Ein Wissenschaftler schafft Wissen heran. Ganz klar: Wissenschaftler kommen zur einen oder anderen Sache zu recht unterschiedlichen Ergebnissen. In Sachen Klimawandel allerdings gibt es offensichtlich einen wissenschaftlichen Konsens: Weltweit bestätigt eine Mehrzahl der Klimaforscher, dass der Mensch Hauptverursacher klimatischer Veränderungen ist. Ihre Stimme: der IPCC (Weltklimarat), ihr Manifest: der Weltklimareport, der letzte Woche zum fünften Mal erschienen ist – und schon seit Wochen in der öffentlichen Diskussion ist. Zu Recht?

Was ist der IPCC?

Das Intergovernmental Panel on Climate Change, auf Deutsch eigentlich: „zwischenstaatlicher Ausschuss für Klimaänderungen“, gerne aber auch der „Weltklimarat der Vereinten Nationen“ oder kürzer: „Weltklimarat“ genannt, ist eine zwischenstaatliche Institution, die 1988 vom Umweltprogramm der Vereinten Nationen (UNEP) und der Weltorganisation für Meteorologie (WMO) ins Leben gerufen wurde – mit der Aufgabe, politischen, ökonomischen und gesellschaftlichen Entscheidern das Leben zu erleichtern:

Der IPCC soll Politikern ebenso wie Industrie und Öffentlichkeit Zusammenfassungen zum Stand der wissenschaftlichen Forschung rund ums Klima liefern. Dabei geht es vor allem um die

  • Beurteilung der globalen Erwärmung (Bewertung von Ursachen, Folgen)
  • und das Aufzeigen beziehungsweise Formulieren möglicher Strategien zur Vermeidung beziehungsweise Anpassung.
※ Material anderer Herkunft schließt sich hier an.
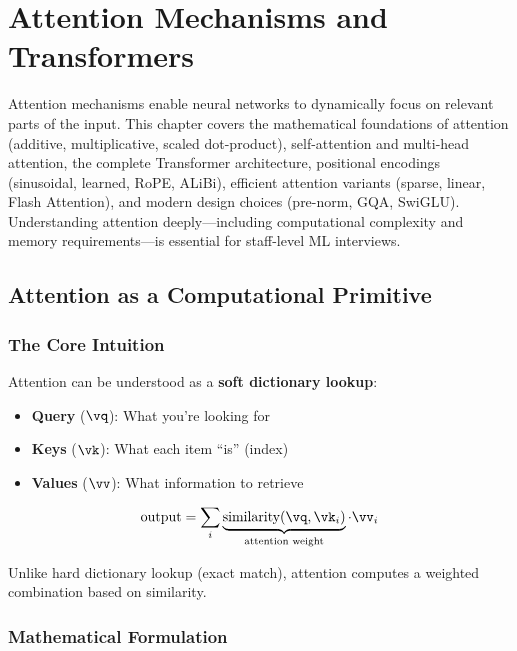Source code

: \chapter{Attention Mechanisms and Transformers}
\label{chap:attention_transformers}

\begin{tldr}
Attention mechanisms enable neural networks to dynamically focus on relevant parts of the input. This chapter covers the mathematical foundations of attention (additive, multiplicative, scaled dot-product), self-attention and multi-head attention, the complete Transformer architecture, positional encodings (sinusoidal, learned, RoPE, ALiBi), efficient attention variants (sparse, linear, Flash Attention), and modern design choices (pre-norm, GQA, SwiGLU). Understanding attention deeply---including computational complexity and memory requirements---is essential for staff-level ML interviews.
\end{tldr}

\section{Attention as a Computational Primitive}
\label{sec:attention_primitive}

\subsection{The Core Intuition}

Attention can be understood as a \textbf{soft dictionary lookup}:

\begin{itemize}
    \item \textbf{Query} ($\vq$): What you're looking for
    \item \textbf{Keys} ($\vk$): What each item ``is'' (index)
    \item \textbf{Values} ($\vv$): What information to retrieve
\end{itemize}

\begin{equation}
\text{output} = \sum_i \underbrace{\text{similarity}(\vq, \vk_i)}_{\text{attention weight}} \cdot \vv_i
\end{equation}

Unlike hard dictionary lookup (exact match), attention computes a weighted combination based on similarity.

\subsection{Mathematical Formulation}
Der IPCC ist demnach eine wissenschaftliche Institution, die an die Politik gekoppelt ist. Im Plenum des IPCC sitzen neben den Wissenschaftlern auch Vertreter der einzelnen Staaten.

Wer finanziert den IPCC?

Vor allem der IPCC-Treuhandfond, der regelmäßig Zuwendung von den beiden Gründungsorganisationen UNEP und WMO erfährt sowie von der Klimarahmenkonvention der UN (UNFCCC). Hinzu kommen freiwillig geleistete Beiträge seitens der Mitgliedstaaten. Laut Wikipedia habe Deutschland im Jahr 2009 beispielsweise 441.772 Schweizer Franken (CHF) zur Verfügung gestellt. Insgesamt gab der IPCC in dem Jahr 6,9 Millionen CHF für eine Arbeit aus.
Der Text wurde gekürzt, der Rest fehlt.